[Dataset records]
+ + + +

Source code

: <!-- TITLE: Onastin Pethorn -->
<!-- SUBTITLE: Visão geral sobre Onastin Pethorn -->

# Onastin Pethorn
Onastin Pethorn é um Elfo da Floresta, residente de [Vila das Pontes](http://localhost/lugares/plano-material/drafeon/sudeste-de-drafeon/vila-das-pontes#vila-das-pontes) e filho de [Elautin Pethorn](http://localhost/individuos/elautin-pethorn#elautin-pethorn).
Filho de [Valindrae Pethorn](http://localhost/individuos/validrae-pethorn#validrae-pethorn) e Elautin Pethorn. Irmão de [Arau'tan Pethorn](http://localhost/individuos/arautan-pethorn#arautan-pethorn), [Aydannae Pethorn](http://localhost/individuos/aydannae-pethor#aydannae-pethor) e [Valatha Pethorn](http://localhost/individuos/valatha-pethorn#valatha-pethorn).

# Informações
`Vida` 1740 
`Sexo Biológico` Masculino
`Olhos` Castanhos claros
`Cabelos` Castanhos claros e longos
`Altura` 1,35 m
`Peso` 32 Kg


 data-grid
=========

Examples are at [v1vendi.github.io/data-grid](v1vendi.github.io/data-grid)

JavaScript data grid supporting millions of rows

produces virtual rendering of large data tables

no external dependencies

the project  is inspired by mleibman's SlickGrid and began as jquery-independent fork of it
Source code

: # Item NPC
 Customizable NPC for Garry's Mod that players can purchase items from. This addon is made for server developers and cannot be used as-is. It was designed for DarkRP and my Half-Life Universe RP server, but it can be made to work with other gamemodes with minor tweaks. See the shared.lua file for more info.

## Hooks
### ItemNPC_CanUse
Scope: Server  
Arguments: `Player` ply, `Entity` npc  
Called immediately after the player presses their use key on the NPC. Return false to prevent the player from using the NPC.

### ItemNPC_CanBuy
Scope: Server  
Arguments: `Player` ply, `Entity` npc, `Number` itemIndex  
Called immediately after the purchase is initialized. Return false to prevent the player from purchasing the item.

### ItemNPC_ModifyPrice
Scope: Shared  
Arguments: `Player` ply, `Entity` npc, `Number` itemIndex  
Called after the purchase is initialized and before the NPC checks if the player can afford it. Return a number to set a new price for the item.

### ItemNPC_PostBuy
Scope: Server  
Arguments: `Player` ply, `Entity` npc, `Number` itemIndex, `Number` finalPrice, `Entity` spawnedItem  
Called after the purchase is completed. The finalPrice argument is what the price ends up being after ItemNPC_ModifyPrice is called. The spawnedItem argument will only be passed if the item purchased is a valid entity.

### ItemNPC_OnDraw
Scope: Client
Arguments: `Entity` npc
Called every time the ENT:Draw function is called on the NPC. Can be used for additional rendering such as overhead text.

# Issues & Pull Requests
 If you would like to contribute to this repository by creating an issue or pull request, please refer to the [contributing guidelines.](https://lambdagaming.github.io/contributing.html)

+ + + +

■ **Aim of the task**
Please show every line of the records that holds the word "false".

■ **Response for this exercise**
Called immediately after the player presses their use key on the NPC. Return false to prevent the player from using the NPC.
Called immediately after the purchase is initialized. Return false to prevent the player from purchasing the item.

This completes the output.